Of course, as history has taught us, all of this will fall in a heap when there is no more wealth to share. Indeed, Margaret Thatcher put it very well when she said: 'The problem with socialism is that eventually you run out of other people's money.' I believe we should stop listening to the tweeters, the rent seekers, the greedy people making claims about 'social justice', and corporate beggars in suits who beat a path to our doors demanding ever larger sums of money. They would have us believe that nearly everybody is a victim. No amount of generosity with other people's money ever stops their complaining. They should be ignored. Far too many politicians of all stripes have become responsive to the squeaky wheels while taking for granted the people who drive the economic engine of this country. I do not believe that the millions of Australians who create wealth are really as outraged by spending restraint as the squawkers would have us believe. Australian taxpayers are generous but they are not stupid.
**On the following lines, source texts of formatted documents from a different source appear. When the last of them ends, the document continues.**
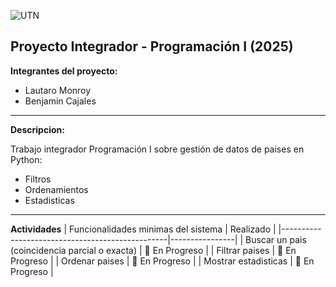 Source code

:![UTN](https://upload.wikimedia.org/wikipedia/commons/6/67/UTN_logo.jpg)

**Proyecto Integrador - Programación I (2025)**
-------
**Integrantes del proyecto:**
- Lautaro Monroy
- Benjamin Cajales
-------
**Descripcion:**

Trabajo integrador Programación I sobre gestión de datos de paises en Python:
- Filtros
- Ordenamientos
- Estadisticas
-------
**Actividades**
| Funcionalidades minimas del sistema             | Realizado      |
|-------------------------------------------------|----------------|
| Buscar un pais (coincidencia parcial o exacta)  | 🚧 En Progreso |
| Filtrar paises                                  | 🚧 En Progreso |
| Ordenar paises                                  | 🚧 En Progreso |
| Mostrar estadisticas                            | 🚧 En Progreso |
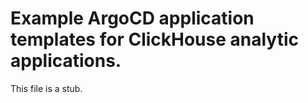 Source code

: # Example ArgoCD application templates for ClickHouse analytic applications. 

This file is a stub.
Anybody who is committed to genuine fairness should be committed to getting off the backs of people who pay for it all. We have the power to do this by reducing spending and then cutting taxes. We should also be committed to protecting superannuation for people who have earned their retirement and not shifting the goal posts, because that is not fair either. By their very nature, people who do the work are not whingers, because they are focused on their jobs. But they desperately need people willing to stand up for them here. On their behalf, I am here to say: enough.